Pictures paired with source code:
....
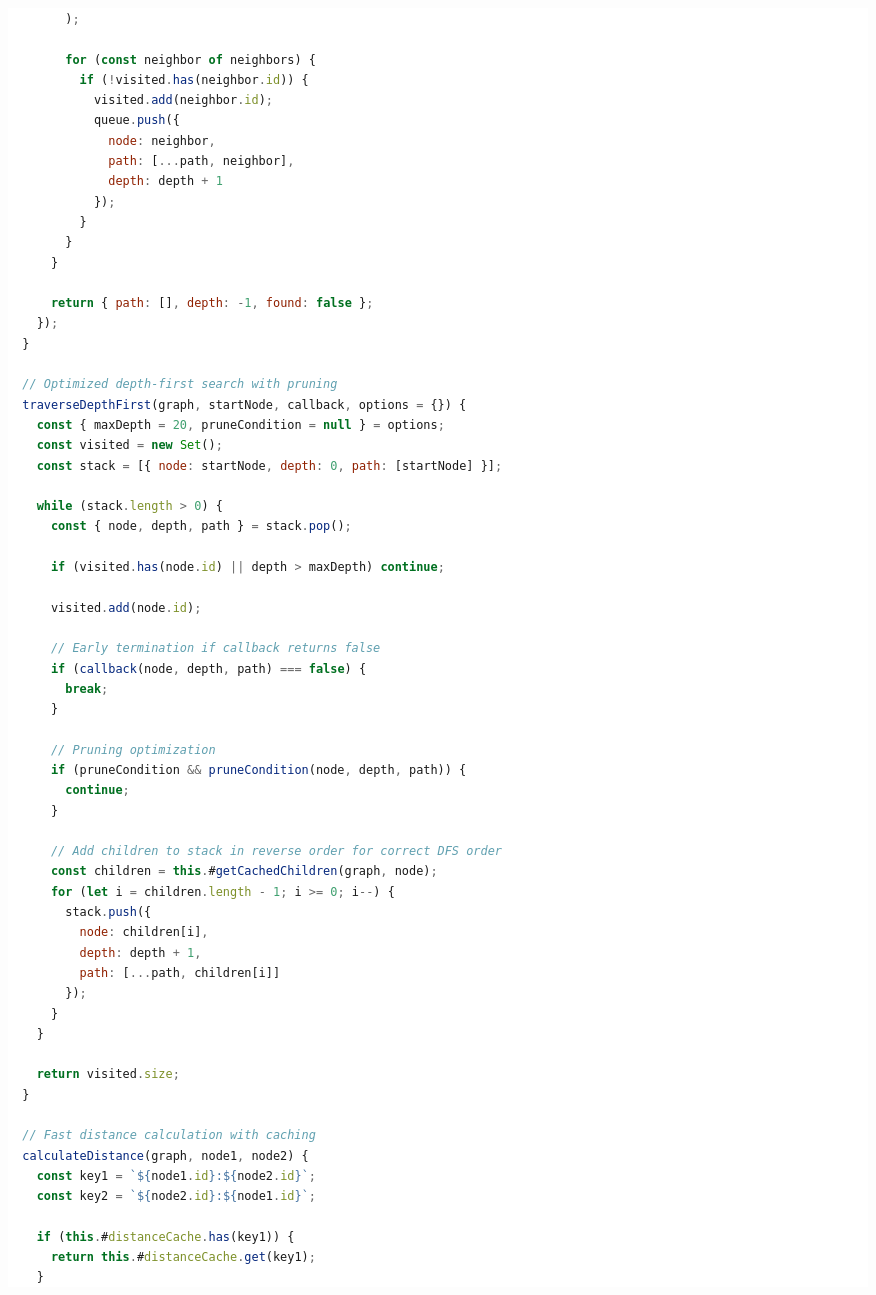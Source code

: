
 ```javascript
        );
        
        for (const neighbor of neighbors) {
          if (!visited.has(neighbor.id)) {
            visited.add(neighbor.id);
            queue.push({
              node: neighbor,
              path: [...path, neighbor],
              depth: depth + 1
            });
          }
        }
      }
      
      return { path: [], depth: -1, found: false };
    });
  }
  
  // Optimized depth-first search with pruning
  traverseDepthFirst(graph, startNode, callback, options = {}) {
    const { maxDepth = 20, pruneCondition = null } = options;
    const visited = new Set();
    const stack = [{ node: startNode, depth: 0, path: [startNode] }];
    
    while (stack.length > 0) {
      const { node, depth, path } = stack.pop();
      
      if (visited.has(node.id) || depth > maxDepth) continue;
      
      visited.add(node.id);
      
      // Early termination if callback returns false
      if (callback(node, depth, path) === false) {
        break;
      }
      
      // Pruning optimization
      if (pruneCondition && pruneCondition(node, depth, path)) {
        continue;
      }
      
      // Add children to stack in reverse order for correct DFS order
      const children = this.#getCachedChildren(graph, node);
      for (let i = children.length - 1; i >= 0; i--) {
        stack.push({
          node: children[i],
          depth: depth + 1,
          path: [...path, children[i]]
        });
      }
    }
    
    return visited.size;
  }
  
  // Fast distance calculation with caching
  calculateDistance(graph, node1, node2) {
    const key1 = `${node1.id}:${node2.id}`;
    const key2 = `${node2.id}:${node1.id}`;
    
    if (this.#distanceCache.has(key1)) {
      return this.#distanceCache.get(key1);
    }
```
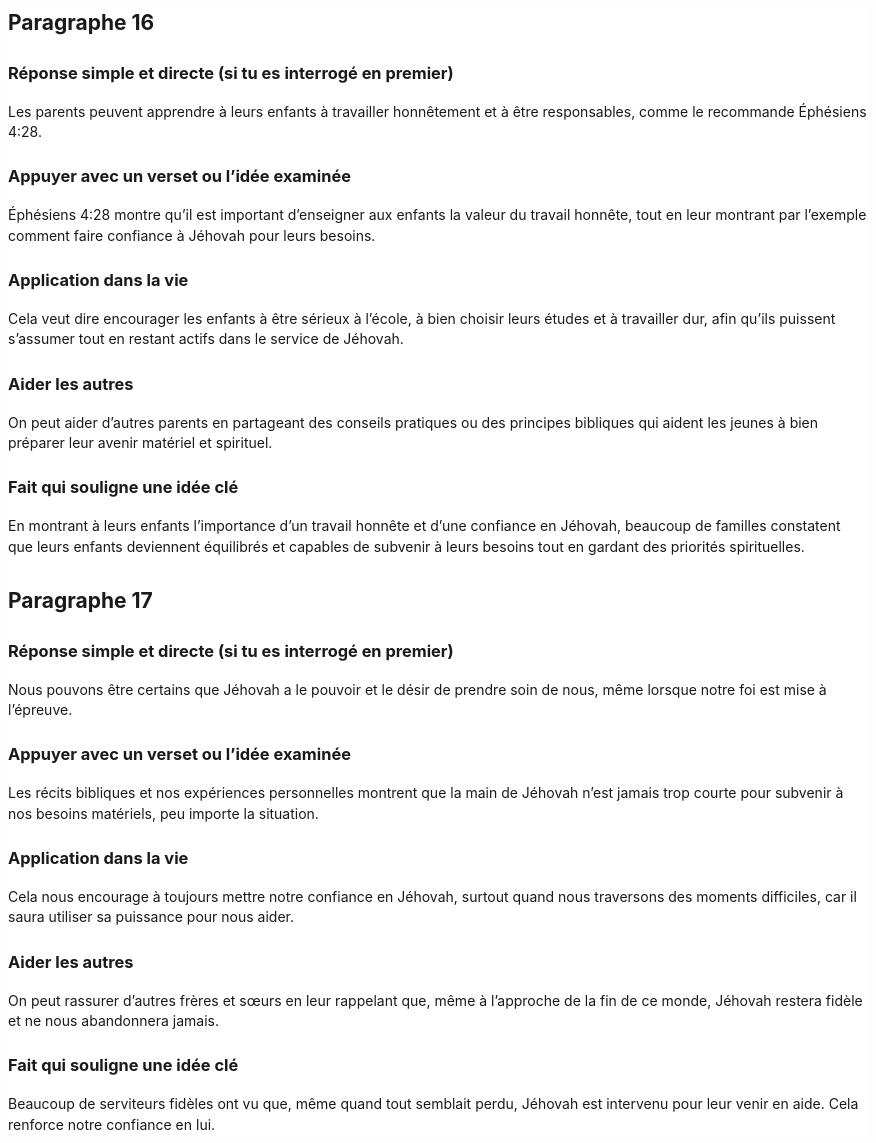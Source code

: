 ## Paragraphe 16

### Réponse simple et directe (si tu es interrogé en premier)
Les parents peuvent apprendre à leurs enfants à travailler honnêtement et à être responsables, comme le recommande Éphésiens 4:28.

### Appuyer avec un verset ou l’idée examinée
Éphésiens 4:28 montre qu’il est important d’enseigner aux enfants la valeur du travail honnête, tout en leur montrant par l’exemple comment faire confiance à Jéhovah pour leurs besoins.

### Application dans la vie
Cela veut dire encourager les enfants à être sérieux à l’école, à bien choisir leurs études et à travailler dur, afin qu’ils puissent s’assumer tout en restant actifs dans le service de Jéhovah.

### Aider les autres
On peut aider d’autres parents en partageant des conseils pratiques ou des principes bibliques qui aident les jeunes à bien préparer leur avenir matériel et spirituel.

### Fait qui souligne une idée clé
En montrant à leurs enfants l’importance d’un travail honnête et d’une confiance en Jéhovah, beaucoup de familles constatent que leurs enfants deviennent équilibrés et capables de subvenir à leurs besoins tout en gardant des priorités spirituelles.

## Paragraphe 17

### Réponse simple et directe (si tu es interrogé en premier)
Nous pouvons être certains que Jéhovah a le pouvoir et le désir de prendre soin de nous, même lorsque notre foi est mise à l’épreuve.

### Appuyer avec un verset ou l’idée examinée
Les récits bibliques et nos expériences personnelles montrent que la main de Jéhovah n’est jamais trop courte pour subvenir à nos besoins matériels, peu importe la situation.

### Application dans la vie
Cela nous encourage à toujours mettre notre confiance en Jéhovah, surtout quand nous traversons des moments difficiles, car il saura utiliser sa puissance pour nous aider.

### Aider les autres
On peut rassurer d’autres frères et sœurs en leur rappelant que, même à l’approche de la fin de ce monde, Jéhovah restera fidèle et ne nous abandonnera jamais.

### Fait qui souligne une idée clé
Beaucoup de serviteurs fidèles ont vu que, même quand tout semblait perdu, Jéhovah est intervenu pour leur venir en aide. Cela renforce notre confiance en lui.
....
Work to be completed:
The answer must consist of every line above that holds the string "distanceCache", copied exactly.

Response area:
    if (this.#distanceCache.has(key1)) {
      return this.#distanceCache.get(key1);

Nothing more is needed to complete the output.